Financial institutions the world over use Libor—short for the London interbank offered rate—to set the interest paid on everything from mortgage loans to complex financial instruments. But now questions are being raised about whether the rate has been manipulated. Here's what you need to know about how Libor affects you.
What exactly is Libor?
Libor is a global interest rate benchmark that's used to set rates on $150 trillion worth of financial products. Each day, the London-based British Bankers' Assn. (BBA) surveys 16 banks, asking each for the rate they'd charge their peers to borrow cash—ranging from an overnight loan to one that matures in 12 months. From the reported rates on 15 different maturities, BBA drops the top and bottom four and averages the middle eight to calculate the rate. On May 27, the six-month Libor was 2.84938%.
What does Libor have to do with me?
Libor is a popular tool for setting rates on consumer loans. It has the biggest reach in the mortgage arena, where, for example, it was used in 2005 and 2006 to set rates on approximately 75% of subprime, adjustable-rate mortgages (ARMs)—about $700 billion worth of the loans, according to Guy Cecala, publisher of Inside Mortgage Finance. Of prime, adjustable-rate mortgages, up to 40% were pegged to Libor, too. Currently, about half of private student loans are pegged to Libor. (The rate has no effect on federal student loans, such as the Stafford Loan, which are set using fixed-rate instruments.)
What's the recent controversy about?
With the aftereffects of the credit crunch lingering, a high Libor, especially relative to U.S. Treasuries, would set off alarm bells that capital-starved financial institutions are still at risk for further meltdowns, says market research firm Global Insight's Brian Bethune. Some industry insiders have accused the banks of quoting falsely low rates for the surveys in order to force down Libor and paint a rosier picture of the lending environment. It's more likely that the banks are simply reporting their best rates, not the rate at which they're most commonly lending, Bethune says. The BBA is conducting what it calls "a regular review," with results due May 30. In the meantime, proposals have been offered to ensure Libor's accuracy, from surveying more banks to ditching Libor in favor of an alternative rate.
Do I need to worry if my loan is pegged to Libor?
Probably not. Because Libor may be lower than it should be, consumers are actually spending less on interest payments than they should be. "It's one of those rare instances where financial institutions might not be quite on the up and up, but it's worked out to the consumer's benefit," says Keith Gumbinger of mortgage researcher HSH Associates.

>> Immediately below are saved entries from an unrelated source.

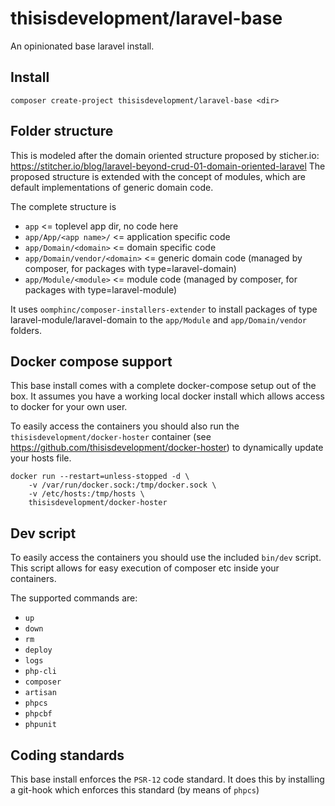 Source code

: # thisisdevelopment/laravel-base

An opinionated base laravel install. 

## Install

```
composer create-project thisisdevelopment/laravel-base <dir>
```

## Folder structure

This is modeled after the domain oriented structure proposed by sticher.io:  https://stitcher.io/blog/laravel-beyond-crud-01-domain-oriented-laravel
The proposed structure is extended with the concept of modules, which are default implementations of generic domain code. 

The complete structure is

- `app` <= toplevel app dir, no code here
- `app/App/<app name>/` <= application specific code
- `app/Domain/<domain>` <= domain specific code
- `app/Domain/vendor/<domain>` <= generic domain code (managed by composer, for packages with type=laravel-domain) 
- `app/Module/<module>` <= module code (managed by composer, for packages with type=laravel-module) 

It uses `oomphinc/composer-installers-extender` to install packages of type laravel-module/laravel-domain to the `app/Module` and `app/Domain/vendor` folders.  

## Docker compose support

This base install comes with a complete docker-compose setup out of the box. 
It assumes you have a working local docker install which allows access to docker for your own user.

To easily access the containers you should also run the `thisisdevelopment/docker-hoster` container (see https://github.com/thisisdevelopment/docker-hoster) to dynamically update your hosts file.

```
docker run --restart=unless-stopped -d \
    -v /var/run/docker.sock:/tmp/docker.sock \
    -v /etc/hosts:/tmp/hosts \
    thisisdevelopment/docker-hoster
```

## Dev script

To easily access the containers you should use the included `bin/dev` script.
This script allows for easy execution of composer etc inside your containers.

The supported commands are:

- `up`
- `down`
- `rm`
- `deploy`
- `logs`
- `php-cli`
- `composer`
- `artisan`
- `phpcs`
- `phpcbf`
- `phpunit`

## Coding standards

This base install enforces the `PSR-12` code standard. It does this by installing a git-hook which enforces this standard (by means of `phpcs`)
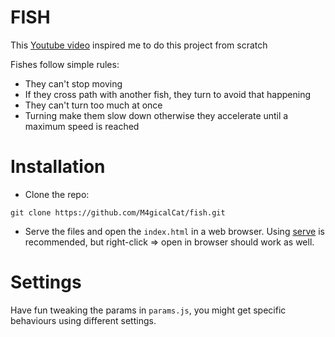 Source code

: # FISH
This [Youtube video](https://www.youtube.com/watch?v=bqtqltqcQhw) inspired me to do this project from scratch

Fishes follow simple rules:
- They can't stop moving
- If they cross path with another fish, they turn to avoid that happening
- They can't turn too much at once
- Turning make them slow down otherwise they accelerate until a maximum speed is reached

# Installation

- Clone the repo:
```shell
git clone https://github.com/M4gicalCat/fish.git
```
- Serve the files and open the `index.html` in a web browser. Using [serve](https://www.npmjs.com/package/serve) is recommended, but right-click => open in browser should work as well.

# Settings
Have fun tweaking the params in `params.js`, you might get specific behaviours using different settings. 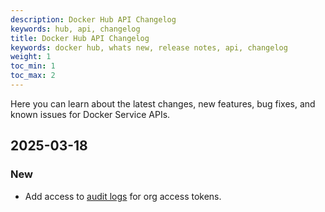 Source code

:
 ```yaml
---
description: Docker Hub API Changelog
keywords: hub, api, changelog
title: Docker Hub API Changelog
keywords: docker hub, whats new, release notes, api, changelog
weight: 1
toc_min: 1
toc_max: 2
---
```


Here you can learn about the latest changes, new features, bug fixes, and known
issues for Docker Service APIs.

## 2025-03-18

### New

- Add access to [audit logs](/reference/api/hub/latest/#tag/audit-logs) for org
  access tokens.
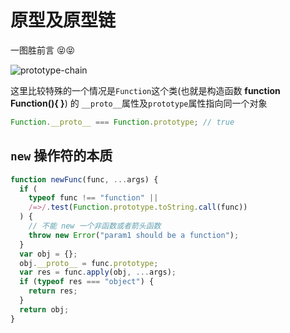 # 原型及原型链

一图胜前言 😝😝

![prototype-chain](https://i.loli.net/2020/03/12/5YpZ8Xxa1MPDyiU.jpg)

这里比较特殊的一个情况是`Function`这个类(也就是构造函数 **function Function(){ }**) 的 `__proto__`属性及`prototype`属性指向同一个对象

```js
Function.__proto__ === Function.prototype; // true
```

## `new` 操作符的本质

```js
function newFunc(func, ...args) {
  if (
    typeof func !== "function" ||
    /=>/.test(Function.prototype.toString.call(func))
  ) {
    // 不能 new 一个非函数或者箭头函数
    throw new Error("param1 should be a function");
  }
  var obj = {};
  obj.__proto__ = func.prototype;
  var res = func.apply(obj, ...args);
  if (typeof res === "object") {
    return res;
  }
  return obj;
}
```
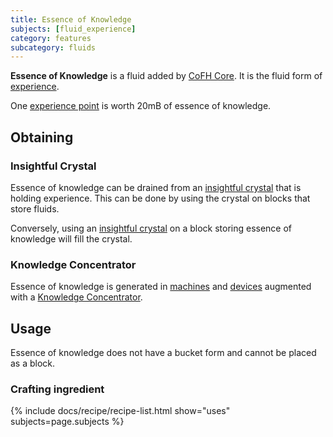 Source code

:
 ```yaml
---
title: Essence of Knowledge
subjects: [fluid_experience]
category: features
subcategory: fluids
---
```


**Essence of Knowledge** is a fluid added by [CoFH Core](../../cofh-core). It
is the fluid form of [experience](https://minecraft.fandom.com/wiki/Experience).

One [experience point](https://minecraft.fandom.com/wiki/Experience) is worth
20mB of essence of knowledge.

Obtaining
---------

### Insightful Crystal
Essence of knowledge can be drained from an
[insightful crystal](../../thermal-foundation/insightful-crystal) that is holding
experience. This can be done by using the crystal on blocks that store fluids.

Conversely, using an [insightful crystal](../../thermal-foundation/insightful-crystal)
on a block storing essence of knowledge will fill the crystal.

### Knowledge Concentrator
Essence of knowledge is generated in [machines](../../thermal-expansion/machines)
and [devices](../../thermal-expansion/devices) augmented with a
[Knowledge Concentrator](../../thermal-foundation/knowledge-concentrator).

Usage
-----

Essence of knowledge does not have a bucket form and cannot be placed as a block.

### Crafting ingredient
{% include docs/recipe/recipe-list.html show="uses" subjects=page.subjects %} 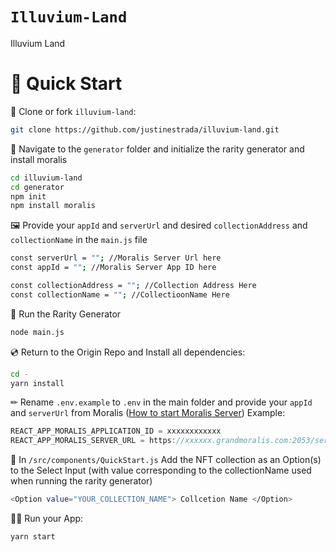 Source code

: # `Illuvium-Land`

Illuvium Land

# 🚀 Quick Start

📄 Clone or fork `illuvium-land`:
```sh
git clone https://github.com/justinestrada/illuvium-land.git
```

🔎 Navigate to the `generator` folder and initialize the rarity generator and install moralis
```sh
cd illuvium-land
cd generator
npm init
npm install moralis
```

🖼️ Provide your `appId` and `serverUrl` and desired `collectionAddress` and `collectionName` in the `main.js` file
```sh
const serverUrl = ""; //Moralis Server Url here
const appId = ""; //Moralis Server App ID here

const collectionAddress = ""; //Collection Address Here
const collectionName = ""; //CollectioonName Here
```

🏃 Run the Rarity Generator
```sh
node main.js
```

💿 Return to the Origin Repo and Install all dependencies:
```sh
cd -
yarn install 
```

✏ Rename `.env.example` to `.env` in the main folder and provide your `appId` and `serverUrl` from Moralis ([How to start Moralis Server](https://docs.moralis.io/moralis-server/getting-started/create-a-moralis-server)) 
Example:
```jsx
REACT_APP_MORALIS_APPLICATION_ID = xxxxxxxxxxxx
REACT_APP_MORALIS_SERVER_URL = https://xxxxxx.grandmoralis.com:2053/server
```

🎁 In `/src/components/QuickStart.js` Add the NFT collection as an Option(s) to the Select Input (with value corresponding to the collectionName used when running the rarity generator)
```sh
<Option value="YOUR_COLLECTION_NAME"> Collcetion Name </Option> 
```

🚴‍♂️ Run your App:
```sh
yarn start
```
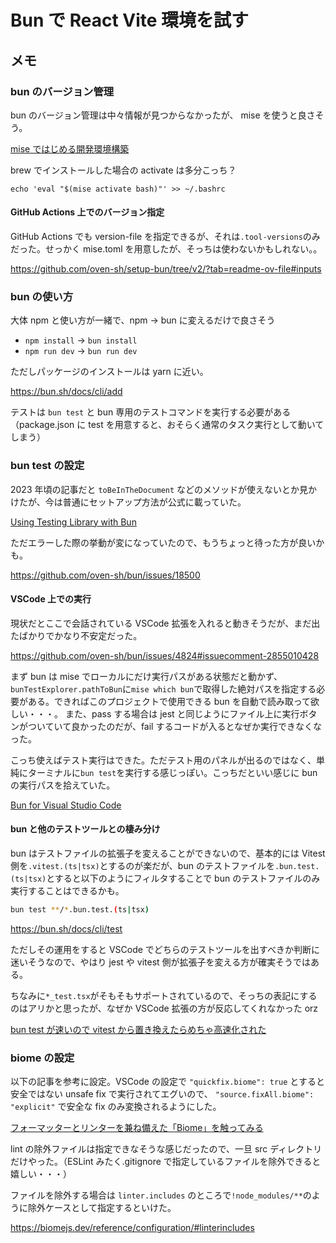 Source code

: # Bun で React Vite 環境を試す

## メモ

### bun のバージョン管理

bun のバージョン管理は中々情報が見つからなかったが、 mise を使うと良さそう。

[mise ではじめる開発環境構築](https://zenn.dev/takamura/articles/dev-started-with-mise)

brew でインストールした場合の activate は多分こっち？

`echo 'eval "$(mise activate bash)"' >> ~/.bashrc`

#### GitHub Actions 上でのバージョン指定

GitHub Actions でも version-file を指定できるが、それは`.tool-versions`のみだった。せっかく mise.toml を用意したが、そっちは使わないかもしれない。。

https://github.com/oven-sh/setup-bun/tree/v2/?tab=readme-ov-file#inputs

### bun の使い方

大体 npm と使い方が一緒で、npm → bun に変えるだけで良さそう

- `npm install` → `bun install`
- `npm run dev` → `bun run dev`

ただしパッケージのインストールは yarn に近い。

https://bun.sh/docs/cli/add

テストは `bun test` と bun 専用のテストコマンドを実行する必要がある（package.json に test を用意すると、おそらく通常のタスク実行として動いてしまう）

### bun test の設定

2023 年頃の記事だと `toBeInTheDocument` などのメソッドが使えないとか見かけたが、今は普通にセットアップ方法が公式に載っていた。

[Using Testing Library with Bun](https://bun.sh/guides/test/testing-library)

ただエラーした際の挙動が変になっていたので、もうちょっと待った方が良いかも。

https://github.com/oven-sh/bun/issues/18500

#### VSCode 上での実行

現状だとここで会話されている VSCode 拡張を入れると動きそうだが、まだ出たばかりでかなり不安定だった。

https://github.com/oven-sh/bun/issues/4824#issuecomment-2855010428

まず bun は mise でローカルにだけ実行パスがある状態だと動かず、`bunTestExplorer.pathToBun`に`mise which bun`で取得した絶対パスを指定する必要がある。できればこのプロジェクトで使用できる bun を自動で読み取って欲しい・・・。
また、pass する場合は jest と同じようにファイル上に実行ボタンがついていて良かったのだが、fail するコードが入るとなぜか実行できなくなった。

こっち使えばテスト実行はできた。ただテスト用のパネルが出るのではなく、単純にターミナルに`bun test`を実行する感じっぽい。こっちだといい感じに bun の実行パスを拾えていた。

[Bun for Visual Studio Code](https://marketplace.visualstudio.com/items?itemName=oven.bun-vscode)

#### bun と他のテストツールとの棲み分け

bun はテストファイルの拡張子を変えることができないので、基本的には Vitest 側を`.vitest.(ts|tsx)`とするのが楽だが、bun のテストファイルを`.bun.test.(ts|tsx)`とすると以下のようにフィルタすることで bun のテストファイルのみ実行することはできるかも。

```sh
bun test **/*.bun.test.(ts|tsx)
```

https://bun.sh/docs/cli/test

ただしその運用をすると VSCode でどちらのテストツールを出すべきか判断に迷いそうなので、やはり jest や vitest 側が拡張子を変える方が確実そうではある。

ちなみに`*_test.tsx`がそもそもサポートされているので、そっちの表記にするのはアリかと思ったが、なぜか VSCode 拡張の方が反応してくれなかった orz

[bun test が速いので vitest から置き換えたらめちゃ高速化された](https://zenn.dev/studio/articles/c5207260e90e8c)

### biome の設定

以下の記事を参考に設定。VSCode の設定で `"quickfix.biome": true` とすると安全ではない unsafe fix で実行されてエグいので、 `"source.fixAll.biome": "explicit"` で安全な fix のみ変換されるようにした。

[フォーマッターとリンターを兼ね備えた「Biome」を触ってみる](https://zenn.dev/ako/articles/b8a686843f6b83)

lint の除外ファイルは指定できなそうな感じだったので、一旦 src ディレクトリだけやった。（ESLint みたく.gitignore で指定しているファイルを除外できると嬉しい・・・）

ファイルを除外する場合は `linter.includes` のところで`!node_modules/**`のように除外ケースとして指定するといけた。

https://biomejs.dev/reference/configuration/#linterincludes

If the BBA discovers that rates were manipulated, loan rates could bounce up the next time they are reset. Gumbinger says that would likely be the case anyway, as the Federal Reserve looks ready to stop cutting rates and perhaps even raise them as it targets inflation, causing rates on ARMs to bounce up. "If you're in an ARM—Libor or otherwise—you might want to think about getting out," he says.